Produce as accurate a forecast as possible for the next two months for fortified wine sales.
fortifiedTS <- ts(AusWines$Fortified, start=c(1980,1), frequency=12)
yrange <- range(fortifiedTS)
xrange <- range(AusWines$Month)
plot(fortifiedTS, xlab = "Year", ylab = "Fortified Wine Sales")
valid.Length <- 12
train.Length <- length(fortifiedTS) - valid.Length
fortified.Train <- window(fortifiedTS,end=c(1980,train.Length))
fortified.Valid <- window(fortifiedTS,start=c(1980,train.Length+1),end=c(1980,train.Length+valid.Length))
sesFortified <- ets(fortified.Train,model="ZZZ",restrict=FALSE, allow.multiplicative.trend = TRUE)
sesFortified
## ETS(M,M,M)
##
## Call:
## ets(y = fortified.Train, model = "ZZZ", restrict = FALSE, allow.multiplicative.trend = TRUE)
##
## Smoothing parameters:
## alpha = 0.0203
## beta = 1e-04
## gamma = 1e-04
##
## Initial states:
## l = 4039.3422
## b = 0.9965
## s=1.1306 1.0327 0.8852 0.9611 1.2728 1.3569
## 1.1372 1.1133 0.9631 0.862 0.6926 0.5926
##
## sigma: 0.0876
##
## AIC AICc BIC
## 2892.668 2896.541 2946.566
sesFortifiedOpt <- ets(fortified.Train, model = "MMM", alpha = 0.02)
sesFortifiedOpt
## ETS(M,M,M)
##
## Call:
## ets(y = fortified.Train, model = "MMM", alpha = 0.02)
##
## Smoothing parameters:
## alpha = 0.02
## beta = 1e-04
## gamma = 1e-04
##
## Initial states:
## l = 4081.2317
## b = 0.9964
## s=1.1253 1.044 0.8885 0.9475 1.2629 1.3737
## 1.1428 1.118 0.9565 0.8577 0.699 0.5841
##
## sigma: 0.0872
##
## AIC AICc BIC
## 2889.229 2892.650 2939.957
sesFortifiedPredictions <- forecast(sesFortifiedOpt,h=valid.Length,level=0)

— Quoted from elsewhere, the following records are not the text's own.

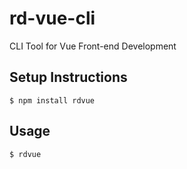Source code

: # rd-vue-cli

CLI Tool for Vue Front-end Development

## Setup Instructions

    $ npm install rdvue

## Usage

    $ rdvue
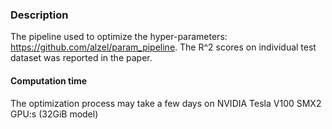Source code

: ### Description
The pipeline used to optimize the hyper-parameters: https://github.com/alzel/param_pipeline. The R^2 scores on individual test dataset was reported in the paper.

#### Computation time
The optimization process may take a few days on NVIDIA Tesla V100 SMX2 GPU:s (32GiB model)
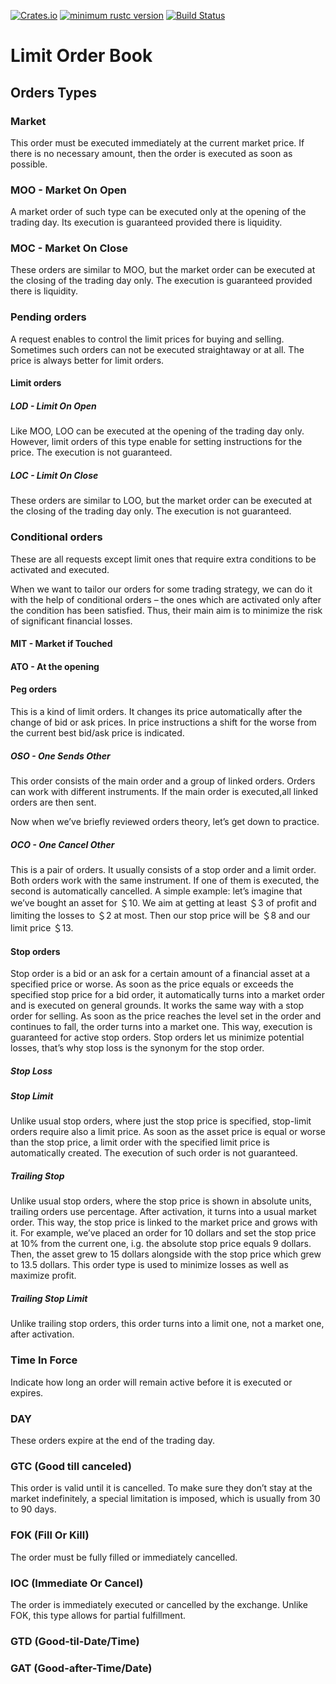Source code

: [![Crates.io](https://img.shields.io/crates/v/lob)](https://crates.io/crates/lob)
[![minimum rustc version](https://img.shields.io/badge/rustc-1.64+-green.svg)](https://blog.rust-lang.org/2019/11/07/Rust-1.64.0.html)
[![Build Status](https://github.com/rafalpiotrowski/lob-rs/actions/workflows/main.yml/badge.svg?branch=main)](https://github.com/rafalpiotrowski/lob-rs)

# Limit Order Book

## Orders Types

### Market

This order must be executed immediately at the current market price. If there is no necessary amount, then the order is executed as soon as possible.

### MOO - Market On Open

A market order of such type can be executed only at the opening of the trading day. Its execution is guaranteed provided there is liquidity.

### MOC - Market On Close

These orders are similar to MOO, but the market order can be executed at the closing of the trading day only. The execution is guaranteed provided there is liquidity.

### Pending orders

A request enables to control the limit prices for buying and selling. Sometimes such orders can not be executed straightaway or at all. The price is always better for limit orders.

#### Limit orders

##### LOD - Limit On Open

Like MOO, LOO can be executed at the opening of the trading day only. However, limit orders of this type enable for setting instructions for the price. The execution is not guaranteed.

##### LOC - Limit On Close

These orders are similar to LOO, but the market order can be executed at the closing of the trading day only. The execution is not guaranteed.

### Conditional orders

These are all requests except limit ones that require extra conditions to be activated and executed.

When we want to tailor our orders for some trading strategy, we can do it with the help of conditional orders – the ones which are activated only after the condition has been satisfied. Thus, their main aim is to minimize the risk of significant financial losses.

#### MIT - Market if Touched

#### ATO - At the opening

#### Peg orders

This is a kind of limit orders. It changes its price automatically after the change of bid or ask prices. In price instructions a shift for the worse from the current best bid/ask price is indicated.

##### OSO - One Sends Other

This order consists of the main order and a group of linked orders. Orders can work with different instruments. If the main order is executed,all linked orders are then sent.

Now when we’ve briefly reviewed orders theory, let’s get down to practice.

##### OCO - One Cancel Other

This is a pair of orders. It usually consists of a stop order and a limit order. Both orders work with the same instrument. If one of them is executed, the second is automatically cancelled.
A simple example: let’s imagine that we’ve bought an asset for ＄10. We aim at getting at least ＄3 of profit and limiting the losses to ＄2 at most. Then our stop price will be ＄8 and our limit price ＄13.

#### Stop orders

Stop order is a bid or an ask for a certain amount of a financial asset at a specified price or worse. As soon as the price equals or exceeds the specified stop price for a bid order, it automatically turns into a market order and is executed on general grounds. It works the same way with a stop order for selling. As soon as the price reaches the level set in the order and continues to fall, the order turns into a market one. This way, execution is guaranteed for active stop orders. Stop orders let us minimize potential losses, that’s why stop loss is the synonym for the stop order.

##### Stop Loss

##### Stop Limit

Unlike usual stop orders, where just the stop price is specified, stop-limit orders require also a limit price.
As soon as the asset price is equal or worse than the stop price, a limit order with the specified limit price is automatically created. The execution of such order is not guaranteed.

##### Trailing Stop

Unlike usual stop orders, where the stop price is shown in absolute units, trailing orders use percentage. After activation, it turns into a usual market order. This way, the stop price is linked to the market price and grows with it. For example, we’ve placed an order for 10 dollars and set the stop price at 10% from the current one, i.g. the absolute stop price equals 9 dollars. Then, the asset grew to 15 dollars alongside with the stop price which grew to 13.5 dollars.
This order type is used to minimize losses as well as maximize profit.

##### Trailing Stop Limit

Unlike trailing stop orders, this order turns into a limit one, not a market one, after activation.

### Time In Force

Indicate how long an order will remain active before it is executed or expires.

### DAY

These orders expire at the end of the trading day.

### GTC (Good till canceled)

This order is valid until it is cancelled. To make sure they don’t stay at the market indefinitely, a special limitation is imposed, which is usually from 30 to 90 days.

### FOK (Fill Or Kill)

The order must be fully filled or immediately cancelled.

### IOC (Immediate Or Cancel)

The order is immediately executed or cancelled by the exchange. Unlike FOK, this type allows for partial fulfillment.

### GTD (Good-til-Date/Time)

### GAT (Good-after-Time/Date)
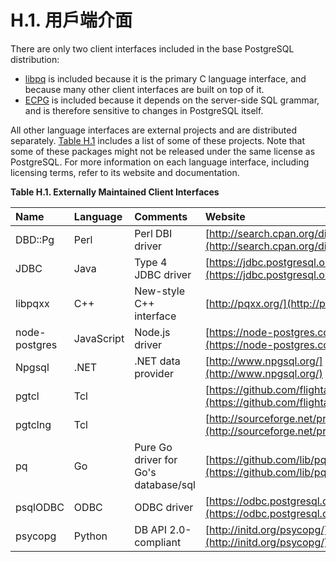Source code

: # H.1. 用戶端介面



There are only two client interfaces included in the base PostgreSQL distribution:

* [libpq](https://www.postgresql.org/docs/10/static/libpq.html) is included because it is the primary C language interface, and because many other client interfaces are built on top of it.
* [ECPG](https://www.postgresql.org/docs/10/static/ecpg.html) is included because it depends on the server-side SQL grammar, and is therefore sensitive to changes in PostgreSQL itself.

All other language interfaces are external projects and are distributed separately. [Table H.1](https://www.postgresql.org/docs/10/static/external-interfaces.html#LANGUAGE-INTERFACE-TABLE) includes a list of some of these projects. Note that some of these packages might not be released under the same license as PostgreSQL. For more information on each language interface, including licensing terms, refer to its website and documentation.

**Table H.1. Externally Maintained Client Interfaces**

| Name | Language | Comments | Website |
| :--- | :--- | :--- | :--- |
| DBD::Pg | Perl | Perl DBI driver | [http://search.cpan.org/dist/DBD-Pg/](http://search.cpan.org/dist/DBD-Pg/) |
| JDBC | Java | Type 4 JDBC driver | [https://jdbc.postgresql.org/](https://jdbc.postgresql.org/) |
| libpqxx | C++ | New-style C++ interface | [http://pqxx.org/](http://pqxx.org/) |
| node-postgres | JavaScript | Node.js driver | [https://node-postgres.com/](https://node-postgres.com/) |
| Npgsql | .NET | .NET data provider | [http://www.npgsql.org/](http://www.npgsql.org/) |
| pgtcl | Tcl |   | [https://github.com/flightaware/Pgtcl](https://github.com/flightaware/Pgtcl) |
| pgtclng | Tcl |   | [http://sourceforge.net/projects/pgtclng/](http://sourceforge.net/projects/pgtclng/) |
| pq | Go | Pure Go driver for Go's database/sql | [https://github.com/lib/pq](https://github.com/lib/pq) |
| psqlODBC | ODBC | ODBC driver | [https://odbc.postgresql.org/](https://odbc.postgresql.org/) |
| psycopg | Python | DB API 2.0-compliant | [http://initd.org/psycopg/](http://initd.org/psycopg/) |

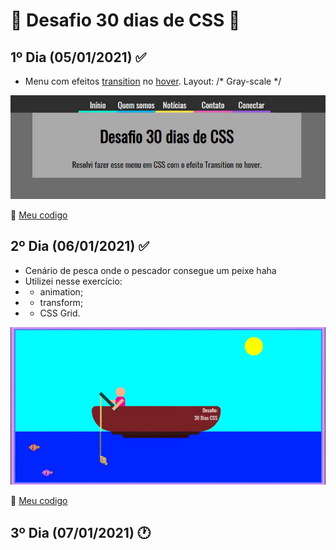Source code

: # :rocket: Desafio 30 dias de CSS :rocket:

## 1º Dia (05/01/2021) :white_check_mark:

- Menu com efeitos [transition](https://www.w3schools.com/css/css3_transitions.asp) no [hover](https://www.w3schools.com/cssref/sel_hover.asp). Layout: /* Gray-scale */

![Primeiro dia](./img/menu.gif)

:link: [Meu codigo](https://github.com/chrislemos/Desafio30DiasCSS/tree/master/Desafios/dia1)

## 2º Dia (06/01/2021) :white_check_mark:

- Cenário de pesca onde o pescador consegue um peixe haha
- Utilizei nesse exercício:
- - animation;
- - transform;
- - CSS Grid. 

![segundo dia](./img/dia2.gif)

:link: [Meu codigo](https://github.com/chrislemos/Desafio30DiasCSS/tree/master/Desafios/dia2)

## 3º Dia (07/01/2021) :clock1: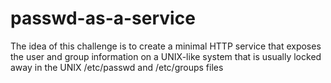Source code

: # passwd-as-a-service
The idea of this challenge is to create a minimal HTTP service that exposes the user and group information on a UNIX-like system that is usually locked away in the UNIX /etc/passwd and /etc/groups files

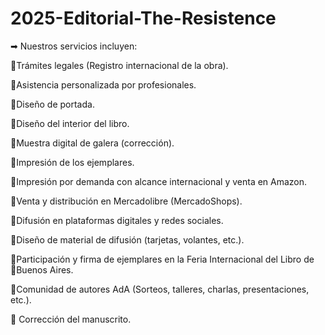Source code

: # 2025-Editorial-The-Resistence

➡ Nuestros servicios incluyen:

🔹Trámites legales (Registro internacional de la obra).

🔹Asistencia personalizada por profesionales.

🔹Diseño de portada.

🔹Diseño del interior del libro.

🔹Muestra digital de galera (corrección).

🔹Impresión de los ejemplares.

🔹Impresión por demanda con alcance internacional y venta en Amazon.

🔹Venta y distribución en Mercadolibre (MercadoShops).

🔹Difusión en plataformas digitales y redes sociales.

🔹Diseño de material de difusión (tarjetas, volantes, etc.).

🔹Participación y firma de ejemplares en la Feria Internacional del Libro de 🔹Buenos Aires.

🔹Comunidad de autores AdA (Sorteos, talleres, charlas, presentaciones, etc.).

🔹 Corrección del manuscrito.


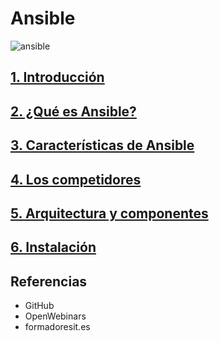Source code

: # Ansible

![ansible](https://swapps.com/wp-content/uploads/2018/02/ansible-header-1024x640.png)

## [1. Introducción](introduccion.md) 

## [2. ¿Qué es Ansible?](ansible.md) 

## [3. Características de Ansible](caracteristicas.md) 

## [4. Los competidores](competidores.md)

## [5. Arquitectura y componentes](arquitectura.md) 

## [6. Instalación](instalación.md)

## Referencias
  * GitHub
  * OpenWebinars
  * formadoresit.es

sesFortifiedPredictions$mean[1:2]
## [1] 2051.842 1917.207
plot(sesFortifiedPredictions,bty="l")
accuracy(sesFortifiedPredictions$mean[1:2],fortified.Valid[1:2])
## ME RMSE MAE MPE MAPE
## Test set 231.4753 266.806 231.4753 9.986598 9.986598
plot(sesFortifiedPredictions$residuals,xlab="Year",ylab="Forecast Error",bty="n",xaxt="n")
axis(1, at=seq(1980,1995,1), labels=format(seq(1980,1995,1)))
abline(h = 0)
title("Exp Smoothing Forecasting Errors (Training Data)")
Based on this plot, which of the following statements are reasonable? The first three statements are reasonable. The last is not because the Holt-Winter’s method accounts for seasonality.
How can you handle the above effect with exponential smoothing? You can try adjusting the three smoothing constants to optimize the forecasts.
The double-seasonal Holt-Winter’s method by Taylor could be used if there are more than two seasonal cycles.